At the beginning of 2016, the National Landlords Association forecast that landlords would sell 500,000 properties over the forthcoming 12 months. I have heard plenty of anecdotal evidence over the past 12 months that landlords are considering selling up, reducing their portfolios and certainly not expanding. If house price falls start to unfold in the next few months are we likely to see the new chancellor Phil Hammond retreat from George Osborne’s tax increases on landlords? Certainly Theresa May implied in her brief leadership campaign that tax increases that held back business might need to be reviewed. Sadly the government doesn’t tend to view landlords as businesses and handing money back to them could be politically unpopular. The partial withdrawal of mortgage interest relief for landlords was meant to fund the building of affordable homes. But if house prices are falling and construction is in decline, we could see a very different landscape. Repeal of the tax changes is certainly possible and could act as a stabilising factor in the housing market, maintaining the size and availability of privately rented housing stock and stemming the possible sale of properties by landlords. We will have to wait until the November Autumn statement to find out for sure, though it could well be brought forward.

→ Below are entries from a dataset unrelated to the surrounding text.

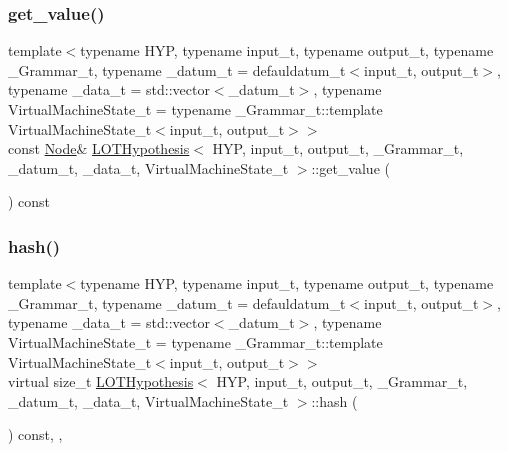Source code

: \mbox{\label{class_l_o_t_hypothesis_aea6cd096e4ea5967e9932475ecae472a}} 
\subsubsection{\texorpdfstring{get\+\_\+value()}{get\_value()}\hspace{0.1cm}{\footnotesize\ttfamily [2/2]}}
{\footnotesize\ttfamily template$<$typename H\+YP, typename input\+\_\+t, typename output\+\_\+t, typename \+\_\+\+Grammar\+\_\+t, typename \+\_\+datum\+\_\+t = defauldatum\+\_\+t$<$input\+\_\+t, output\+\_\+t$>$, typename \+\_\+data\+\_\+t = std\+::vector$<$\+\_\+datum\+\_\+t$>$, typename Virtual\+Machine\+State\+\_\+t = typename \+\_\+\+Grammar\+\_\+t\+::template Virtual\+Machine\+State\+\_\+t$<$input\+\_\+t, output\+\_\+t$>$$>$ \\
const \hyperlink{class_node}{Node}\& \hyperlink{class_l_o_t_hypothesis}{L\+O\+T\+Hypothesis}$<$ H\+YP, input\+\_\+t, output\+\_\+t, \+\_\+\+Grammar\+\_\+t, \+\_\+datum\+\_\+t, \+\_\+data\+\_\+t, Virtual\+Machine\+State\+\_\+t $>$\+::get\+\_\+value (\begin{DoxyParamCaption}{ }\end{DoxyParamCaption}) const\hspace{0.3cm}{\ttfamily [inline]}}

\mbox{\label{class_l_o_t_hypothesis_a7c33d51f8d81762b1eca7f86b596236a}} 
\subsubsection{\texorpdfstring{hash()}{hash()}}
{\footnotesize\ttfamily template$<$typename H\+YP, typename input\+\_\+t, typename output\+\_\+t, typename \+\_\+\+Grammar\+\_\+t, typename \+\_\+datum\+\_\+t = defauldatum\+\_\+t$<$input\+\_\+t, output\+\_\+t$>$, typename \+\_\+data\+\_\+t = std\+::vector$<$\+\_\+datum\+\_\+t$>$, typename Virtual\+Machine\+State\+\_\+t = typename \+\_\+\+Grammar\+\_\+t\+::template Virtual\+Machine\+State\+\_\+t$<$input\+\_\+t, output\+\_\+t$>$$>$ \\
virtual size\+\_\+t \hyperlink{class_l_o_t_hypothesis}{L\+O\+T\+Hypothesis}$<$ H\+YP, input\+\_\+t, output\+\_\+t, \+\_\+\+Grammar\+\_\+t, \+\_\+datum\+\_\+t, \+\_\+data\+\_\+t, Virtual\+Machine\+State\+\_\+t $>$\+::hash (\begin{DoxyParamCaption}{ }\end{DoxyParamCaption}) const\hspace{0.3cm}{\ttfamily [inline]}, {\ttfamily [override]}, {\ttfamily [virtual]}}



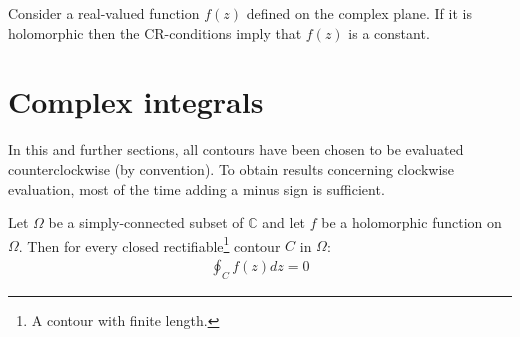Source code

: 	\begin{property}
		Consider a real-valued function $f(z)$ defined on the complex plane. If it is holomorphic then the CR-conditions imply that $f(z)$ is a constant.
	\end{property}

\section{Complex integrals}
		
	In this and further sections, all contours have been chosen to be evaluated counterclockwise (by convention). To obtain results concerning clockwise evaluation, most of the time adding a minus sign is sufficient.
        
        
        \begin{theorem}
        	Let $\Omega$ be a simply-connected subset of $\mathbb{C}$ and let $f$ be a holomorphic function on $\Omega$. Then for every closed rectifiable\footnote{A contour with finite length.} contour $C$  in $\Omega$:
        	\begin{gather}
			\label{complexcalculus:cauchy_integral_theorem}
        	        \boxed{\oint_C f(z) dz = 0}
		\end{gather}
        \end{theorem}
        
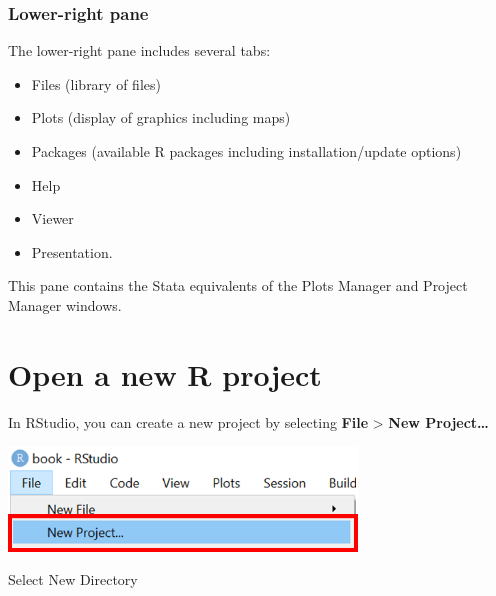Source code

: \documentclass[
  letterpaper,
  DIV=11,
  numbers=noendperiod,
  oneside]{scrreprt}
\providecommand{\tightlist}{%
  \setlength{\itemsep}{0pt}\setlength{\parskip}{0pt}}\usepackage{longtable,booktabs,array}
\begin{document}
\hypertarget{lower-right-pane}{%
\subsubsection{Lower-right pane}\label{lower-right-pane}}

The lower-right pane includes several tabs:

\begin{itemize}
\tightlist
\item
  Files (library of files)
\item
  Plots (display of graphics including maps)
\item
  Packages (available R packages including installation/update options)
\item
  Help
\item
  Viewer
\item
  Presentation.
\end{itemize}

\begin{tcolorbox}[enhanced jigsaw, colbacktitle=quarto-callout-tip-color!10!white, titlerule=0mm, breakable, opacityback=0, opacitybacktitle=0.6, left=2mm, coltitle=black, colback=white, title=\textcolor{quarto-callout-tip-color}{\faLightbulb}\hspace{0.5em}{Tip}, rightrule=.15mm, colframe=quarto-callout-tip-color-frame, toprule=.15mm, bottomtitle=1mm, toptitle=1mm, arc=.35mm, bottomrule=.15mm, leftrule=.75mm]
This pane contains the Stata equivalents of the Plots Manager and
Project Manager windows.
\end{tcolorbox}

\hypertarget{open-a-new-r-project}{%
\section{Open a new R project}\label{open-a-new-r-project}}

In RStudio, you can create a new project by selecting \textbf{File}
\textgreater{} \textbf{New Project\ldots{}}

\includegraphics[width=3.64583in,height=\textheight]{./images/paste-CCA1D5A5.png}

Select New Directory
\end{document}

So is now a good time to buy? Property is a cyclical market, prices rise and then fall. The last cycle came to an end in 2008 and I think we are probably closer to the end of this current cycle now than to its 2008 beginning. There may be an opportunity to buy this Autumn as prices dip a little whilst many of us take time to reflect and judge where the market is going. The key period will be next Spring when we would typically see an upturn in demand, particularly if the chancellor pulls a rabbit or two out of his hat in the Autumn statement. We may have some inkling of how and when we will be leaving the EU by then and there might have been a general election. If we don’t see an upturn in Spring 2017, we could be in for a protracted period of flat prices or even price falls. It’s still far too soon to predict.